Write the records out exactly as they read, but not the pictures.

[STORED DATA — start]

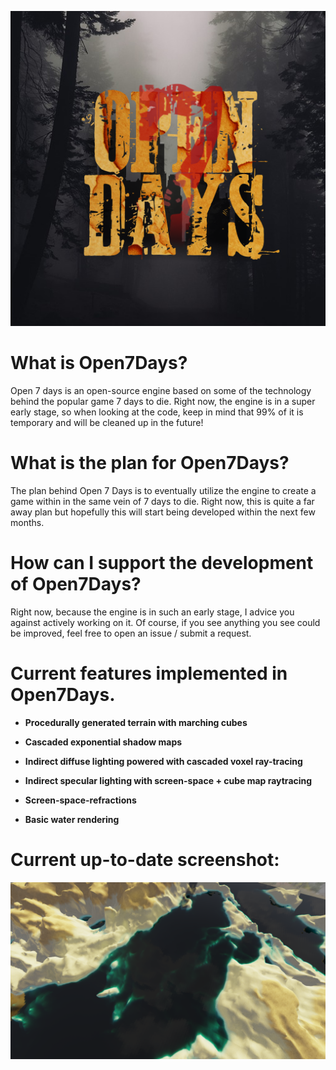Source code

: ![image](https://github.com/UglySwedishFish/Open7Days/blob/master/Images/Open7Days.png?raw=true)

# What is Open7Days? 

Open 7 days is an open-source engine based on some of the technology behind the popular game 7 days to die. 
Right now, the engine is in a super early stage, so when looking at the code, keep in mind that 99% of it is temporary and will be cleaned 
up in the future!

# What is the plan for Open7Days? 

The plan behind Open 7 Days is to eventually utilize the engine to create a game within in the same vein of 7 days to die. Right now, 
this is quite a far away plan but hopefully this will start being developed within the next few months. 

# How can I support the development of Open7Days? 

Right now, because the engine is in such an early stage, I advice you against actively working on it. Of course, if you see anything you 
see could be improved, feel free to open an issue / submit a request. 

# Current features implemented in Open7Days. 

* **Procedurally generated terrain with marching cubes**

* **Cascaded exponential shadow maps** 

* **Indirect diffuse lighting powered with cascaded voxel ray-tracing** 

* **Indirect specular lighting with screen-space + cube map raytracing** 

* **Screen-space-refractions**

* **Basic water rendering**

# Current up-to-date screenshot: 

![screenshot](https://github.com/UglySwedishFish/Open7Days/blob/master/Images/Up-To-Date-Screenshot.png?raw=true)
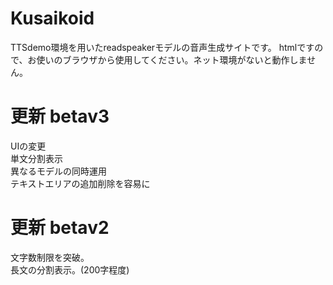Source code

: # Kusaikoid<br>
TTSdemo環境を用いたreadspeakerモデルの音声生成サイトです。
htmlですので、お使いのブラウザから使用してください。ネット環境がないと動作しません。

# 更新 betav3<br>
UIの変更<br>
単文分割表示<br>
異なるモデルの同時運用<br>
テキストエリアの追加削除を容易に <br>

# 更新 betav2<br>
文字数制限を突破。<br>
長文の分割表示。(200字程度)
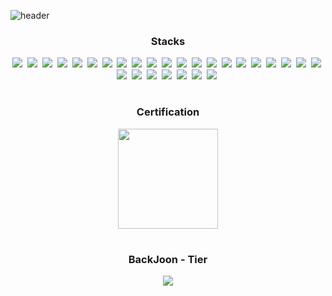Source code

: ![header](https://capsule-render.vercel.app/api?type=waving&color=10:000080,100:FFFFF3&height=150&text=Kim%20TaeHoon(金%20泰勳)&fontAlign=20&rotate=0&fontAlignY=20&descAlign=70&fontSize=30&fontColor=333355)

<div align="center" > 
<h3>Stacks </h3>
<img src="https://img.shields.io/badge/Java-007396?style=flat-square&logo=Java&logoColor=white"/>&nbsp 
<img src="https://img.shields.io/badge/Python-3766AB?style=flat-square&logo=Python&logoColor=white"/>&nbsp 
<img src="https://img.shields.io/badge/PHP-777BB4?style=flat-square&logo=PHP&logoColor=white"/>&nbsp   
<img src="https://img.shields.io/badge/Andorid-3DDC84?style=flat-square&logo=Android&logoColor=white"/>&nbsp 
<img src="https://img.shields.io/badge/ios-000000?style=flat-square&logo=ios&logoColor=white"/>&nbsp 
<img src="https://img.shields.io/badge/Kotlin-7F52FF?style=flat-square&logo=Kotlin&logoColor=white"/>&nbsp
<img src="https://img.shields.io/badge/Unity-111111?style=flat-square&logo=Unity&logoColor=white"/>&nbsp
<img src="https://img.shields.io/badge/Swift-F05138?style=flat-square&logo=Swift&logoColor=white"/>&nbsp 
<img src="https://img.shields.io/badge/React-61DAFB?style=flat-square&logo=React&logoColor=black"/>&nbsp 
<img src="https://img.shields.io/badge/Node.js-339933?style=flat-square&logo=Node.js&logoColor=white"/>&nbsp 
<img src="https://img.shields.io/badge/SpringBoot-6DB33f?style=flat-square&logo=SpringBoot&logoColor=white"/>&nbsp
<img src="https://img.shields.io/badge/Laravel-FF2D20?style=flat-square&logo=Laravel&logoColor=white"/>&nbsp 
<img src="https://img.shields.io/badge/Jupyter Notebook-F37626?style=flat-square&logo=Jupyter&logoColor=white"/>&nbsp 
<img src="https://img.shields.io/badge/TensorFlow-FF6F00?style=flat-square&logo=TensorFlow&logoColor=white"/>&nbsp  
<img src="https://img.shields.io/badge/MySQL-4479A1?style=flat-square&logo=MySQL&logoColor=white"/>&nbsp 
<img src="https://img.shields.io/badge/SQLite-003B57?style=flat-square&logo=SQLite&logoColor=white"/>&nbsp 
<img src="https://img.shields.io/badge/Oracle-F80000?style=flat-square&logo=Oracle&logoColor=white"/>&nbsp
<img src="https://img.shields.io/badge/JavaScript-F7DF1E?style=flat-square&logo=JavaScript&logoColor=white"/>&nbsp 
<img src="https://img.shields.io/badge/HTML5-E34F26?style=flat-square&logo=HTML5&logoColor=white"/>&nbsp 
<img src="https://img.shields.io/badge/CSS3-1572B6?style=flat-square&logo=CSS3&logoColor=white"/>&nbsp 
<img src="https://img.shields.io/badge/Apache Tomcat-F8DC70?style=flat-square&logo=Apache Tomcat&logoColor=black"/>&nbsp 
<img src="https://img.shields.io/badge/AWS-232F3E?style=flat-square&logo=Amazon AWS&logoColor=white"/>&nbsp
<img src="https://img.shields.io/badge/jQuery-0769AD?style=flat-square&logo=jQuery&logoColor=white"/>&nbsp 
<img src="https://img.shields.io/badge/Bootstrap-7952B3?style=flat-square&logo=Bootstrap&logoColor=white"/>&nbsp
<img src="https://img.shields.io/badge/Docker-2496ED?style=flat-square&logo=Docker&logoColor=white"/>&nbsp 
<img src="https://img.shields.io/badge/VirtualBox-183A61?style=flat-square&logo=VirtualBox&logoColor=white"/>&nbsp 
<img src="https://img.shields.io/badge/Raspberry Pi-A22846?style=flat-square&logo=Raspberry Pi&logoColor=white"/>&nbsp 
<img src="https://img.shields.io/badge/C Sharp-239120?style=flat-square&logo=C Sharp&logoColor=white"/>&nbsp 
</div>

# 

  <div align="middle" >
    <h3>Certification
    </h3>  
    <a margin-right = 100 href="https://www.credly.com/badges/b10a75a4-9520-4849-994b-d19da8cc2ece/public_url">
    <img src="https://user-images.githubusercontent.com/59690816/172753872-df5b3d75-e4a3-4e79-9812-22a5d31d5c71.png" height="160"/>
    </a>
  </div>
  
# 

  <div align="middle">
    <h3>
     BackJoon - Tier<a>
    </h3>  
    <img src="http://mazassumnida.wtf/api/v2/generate_badge?boj=rlaxogns6515"> 
  </div>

[STORED DATA — finish]

§ RESPONSE TO THIS TASK
Source code

: ![image](https://github.com/UglySwedishFish/Open7Days/blob/master/Images/Open7Days.png?raw=true)

# What is Open7Days? 

Open 7 days is an open-source engine based on some of the technology behind the popular game 7 days to die. 
Right now, the engine is in a super early stage, so when looking at the code, keep in mind that 99% of it is temporary and will be cleaned 
up in the future!

# What is the plan for Open7Days? 

The plan behind Open 7 Days is to eventually utilize the engine to create a game within in the same vein of 7 days to die. Right now, 
this is quite a far away plan but hopefully this will start being developed within the next few months. 

# How can I support the development of Open7Days? 

Right now, because the engine is in such an early stage, I advice you against actively working on it. Of course, if you see anything you 
see could be improved, feel free to open an issue / submit a request. 

# Current features implemented in Open7Days. 

* **Procedurally generated terrain with marching cubes**

* **Cascaded exponential shadow maps** 

* **Indirect diffuse lighting powered with cascaded voxel ray-tracing** 

* **Indirect specular lighting with screen-space + cube map raytracing** 

* **Screen-space-refractions**

* **Basic water rendering**

# Current up-to-date screenshot: 

![screenshot](https://github.com/UglySwedishFish/Open7Days/blob/master/Images/Up-To-Date-Screenshot.png?raw=true)
Source code

: # Kusaikoid<br>
TTSdemo環境を用いたreadspeakerモデルの音声生成サイトです。
htmlですので、お使いのブラウザから使用してください。ネット環境がないと動作しません。

# 更新 betav3<br>
UIの変更<br>
単文分割表示<br>
異なるモデルの同時運用<br>
テキストエリアの追加削除を容易に <br>

# 更新 betav2<br>
文字数制限を突破。<br>
長文の分割表示。(200字程度)
Source code

: ![header](https://capsule-render.vercel.app/api?type=waving&color=10:000080,100:FFFFF3&height=150&text=Kim%20TaeHoon(金%20泰勳)&fontAlign=20&rotate=0&fontAlignY=20&descAlign=70&fontSize=30&fontColor=333355)

<div align="center" > 
<h3>Stacks </h3>
<img src="https://img.shields.io/badge/Java-007396?style=flat-square&logo=Java&logoColor=white"/>&nbsp 
<img src="https://img.shields.io/badge/Python-3766AB?style=flat-square&logo=Python&logoColor=white"/>&nbsp 
<img src="https://img.shields.io/badge/PHP-777BB4?style=flat-square&logo=PHP&logoColor=white"/>&nbsp   
<img src="https://img.shields.io/badge/Andorid-3DDC84?style=flat-square&logo=Android&logoColor=white"/>&nbsp 
<img src="https://img.shields.io/badge/ios-000000?style=flat-square&logo=ios&logoColor=white"/>&nbsp 
<img src="https://img.shields.io/badge/Kotlin-7F52FF?style=flat-square&logo=Kotlin&logoColor=white"/>&nbsp
<img src="https://img.shields.io/badge/Unity-111111?style=flat-square&logo=Unity&logoColor=white"/>&nbsp
<img src="https://img.shields.io/badge/Swift-F05138?style=flat-square&logo=Swift&logoColor=white"/>&nbsp 
<img src="https://img.shields.io/badge/React-61DAFB?style=flat-square&logo=React&logoColor=black"/>&nbsp 
<img src="https://img.shields.io/badge/Node.js-339933?style=flat-square&logo=Node.js&logoColor=white"/>&nbsp 
<img src="https://img.shields.io/badge/SpringBoot-6DB33f?style=flat-square&logo=SpringBoot&logoColor=white"/>&nbsp
<img src="https://img.shields.io/badge/Laravel-FF2D20?style=flat-square&logo=Laravel&logoColor=white"/>&nbsp 
<img src="https://img.shields.io/badge/Jupyter Notebook-F37626?style=flat-square&logo=Jupyter&logoColor=white"/>&nbsp 
<img src="https://img.shields.io/badge/TensorFlow-FF6F00?style=flat-square&logo=TensorFlow&logoColor=white"/>&nbsp  
<img src="https://img.shields.io/badge/MySQL-4479A1?style=flat-square&logo=MySQL&logoColor=white"/>&nbsp 
<img src="https://img.shields.io/badge/SQLite-003B57?style=flat-square&logo=SQLite&logoColor=white"/>&nbsp 
<img src="https://img.shields.io/badge/Oracle-F80000?style=flat-square&logo=Oracle&logoColor=white"/>&nbsp
<img src="https://img.shields.io/badge/JavaScript-F7DF1E?style=flat-square&logo=JavaScript&logoColor=white"/>&nbsp 
<img src="https://img.shields.io/badge/HTML5-E34F26?style=flat-square&logo=HTML5&logoColor=white"/>&nbsp 
<img src="https://img.shields.io/badge/CSS3-1572B6?style=flat-square&logo=CSS3&logoColor=white"/>&nbsp 
<img src="https://img.shields.io/badge/Apache Tomcat-F8DC70?style=flat-square&logo=Apache Tomcat&logoColor=black"/>&nbsp 
<img src="https://img.shields.io/badge/AWS-232F3E?style=flat-square&logo=Amazon AWS&logoColor=white"/>&nbsp
<img src="https://img.shields.io/badge/jQuery-0769AD?style=flat-square&logo=jQuery&logoColor=white"/>&nbsp 
<img src="https://img.shields.io/badge/Bootstrap-7952B3?style=flat-square&logo=Bootstrap&logoColor=white"/>&nbsp
<img src="https://img.shields.io/badge/Docker-2496ED?style=flat-square&logo=Docker&logoColor=white"/>&nbsp 
<img src="https://img.shields.io/badge/VirtualBox-183A61?style=flat-square&logo=VirtualBox&logoColor=white"/>&nbsp 
<img src="https://img.shields.io/badge/Raspberry Pi-A22846?style=flat-square&logo=Raspberry Pi&logoColor=white"/>&nbsp 
<img src="https://img.shields.io/badge/C Sharp-239120?style=flat-square&logo=C Sharp&logoColor=white"/>&nbsp 
</div>

# 

  <div align="middle" >
    <h3>Certification
    </h3>  
    <a margin-right = 100 href="https://www.credly.com/badges/b10a75a4-9520-4849-994b-d19da8cc2ece/public_url">
    <img src="https://user-images.githubusercontent.com/59690816/172753872-df5b3d75-e4a3-4e79-9812-22a5d31d5c71.png" height="160"/>
    </a>
  </div>
  
# 

  <div align="middle">
    <h3>
     BackJoon - Tier<a>
    </h3>  
    <img src="http://mazassumnida.wtf/api/v2/generate_badge?boj=rlaxogns6515"> 
  </div>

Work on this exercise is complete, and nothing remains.